The MB&F M.A.D.Gallery is delighted to present the geometrically engineered kinetic art of Jennifer Townley.
Dutch artist Jennifer Townley qualified with a degree in art from the Royal Academy of Fine Art in The Hague in 2008 and has been working as an independent artist ever since, specialised in conceiving mechanical sculptures that move very slowly.
Townley's kinetic sculptures, created with meticulous attention to detail, generate repetitive movements and changing patterns designed to subtly interfere with the spectator's own patterns of thought. Her art features shapes and forms with constantly evolving patterns that are continually being distorted and transformed, the motions notable for their tranquillity.
Townley's art derives from her fascination with science, with an emphasis on physics, engineering, and mathematics. She is inspired by geometric patterns and the mathematical sketches of M. C. Escher. Captivated by how machines can convert relatively simple circular motions into quite complex nonlinear and chaotic patterns, she finds the robustness and apparent immortality of mechanical machines fascinating.
Besides her love for mechanics, Townley is also a student of how we perceive the world around us. Optical illusions are a good example of how our brains try to fit confusing visual information into known mental frameworks. Our attention is jarred by chaos while order generally brings us peace; Townley likes to create sculptures that produce repetitive movements with alternating moments of chaos and order, which result in the observer feeling alternating tension and relief, creating an almost hypnotic effect on the viewer.
“There is geometry in the humming of the strings, there is music in the spacing of the spheres” explained Pythagoras, as if the great mathematician himself was describing one of Townley’s hypnotizing works of kinetic art when he made this statement.
Gears and wheels propel her geometric sculptures into another realm, one where art is not only something to see, but also something to experience.
A native of the Netherlands, Townley has been enchanted by geometric shapes ever since childhood. Her interest led her to discover the works of fellow Dutchman, M. C. Escher, quite possibly the most famous graphic artist in the world. His “impossible” sketches and repetitive patterns inspired her to explore the geometric side of art.
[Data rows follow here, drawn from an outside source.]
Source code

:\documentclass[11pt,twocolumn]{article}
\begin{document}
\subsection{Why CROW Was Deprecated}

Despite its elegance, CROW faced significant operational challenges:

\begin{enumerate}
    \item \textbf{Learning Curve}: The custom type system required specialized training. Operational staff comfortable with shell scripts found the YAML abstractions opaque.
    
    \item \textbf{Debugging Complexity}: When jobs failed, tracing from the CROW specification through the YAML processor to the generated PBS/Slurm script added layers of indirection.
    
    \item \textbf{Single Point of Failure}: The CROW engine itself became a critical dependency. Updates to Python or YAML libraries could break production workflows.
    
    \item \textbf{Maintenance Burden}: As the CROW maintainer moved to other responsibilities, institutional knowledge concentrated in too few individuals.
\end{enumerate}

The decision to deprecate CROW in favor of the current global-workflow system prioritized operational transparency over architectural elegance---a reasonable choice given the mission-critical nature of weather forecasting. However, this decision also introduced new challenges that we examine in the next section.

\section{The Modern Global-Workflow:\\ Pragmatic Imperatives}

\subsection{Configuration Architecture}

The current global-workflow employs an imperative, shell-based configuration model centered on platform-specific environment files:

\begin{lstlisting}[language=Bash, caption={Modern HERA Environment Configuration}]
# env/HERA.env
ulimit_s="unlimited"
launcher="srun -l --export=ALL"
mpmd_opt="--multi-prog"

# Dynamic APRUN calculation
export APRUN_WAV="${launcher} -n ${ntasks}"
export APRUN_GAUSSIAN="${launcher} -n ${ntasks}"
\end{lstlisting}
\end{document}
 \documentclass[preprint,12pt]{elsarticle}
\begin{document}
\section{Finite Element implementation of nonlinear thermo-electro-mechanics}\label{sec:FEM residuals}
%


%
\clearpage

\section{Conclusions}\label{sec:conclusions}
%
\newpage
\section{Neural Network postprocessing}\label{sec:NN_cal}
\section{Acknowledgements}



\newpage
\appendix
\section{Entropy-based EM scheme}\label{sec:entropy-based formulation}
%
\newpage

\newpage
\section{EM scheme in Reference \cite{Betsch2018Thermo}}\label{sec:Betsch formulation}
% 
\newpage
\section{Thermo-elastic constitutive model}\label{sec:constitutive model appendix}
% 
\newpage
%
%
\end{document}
Townley’s innate passion for geometry, guided by her fascination of engineering and science, makes for art that is half mechanical, half trompe l’oeil. It is at once mesmerizing, intriguing, and difficult to fathom. Above all, it's the sheer simplicity of her designs that make Townley's art so beautiful.
The peaceful feeling these silent, moving sculptures emit is a quality that art so rarely bestows. At any angle, at any distance, Townley’s kinetic works are charming and thought provoking – and may be of particular interest to those interested in horology.
The allure of "Lift" centers around a ballet of sprockets, plunging and climbing along thin metal chains in a graceful, sweeping flow of mechanical energy. The larger cogwheel in the centre of the sculpture driving the black chain revolves at a constant speed. Due to their size differences, the smaller, non-centred cog wheels all move at different speeds, while brass weights pull down to guarantee tension in the chain. The entire structure moves in a somewhat unpredictable way, which is both fascinating to the eye and food for the soul.
"Squares" also follows a circular theme – but only where the motion of the gear wheels that moves the sculpture is concerned. Thinly carved wooden grids create a medley of geometrical shapes that slowly appear, disappear, and reappear as the interlocking gear wheels, reminding us vaguely of a mechanical watch movement as they make their revolutions.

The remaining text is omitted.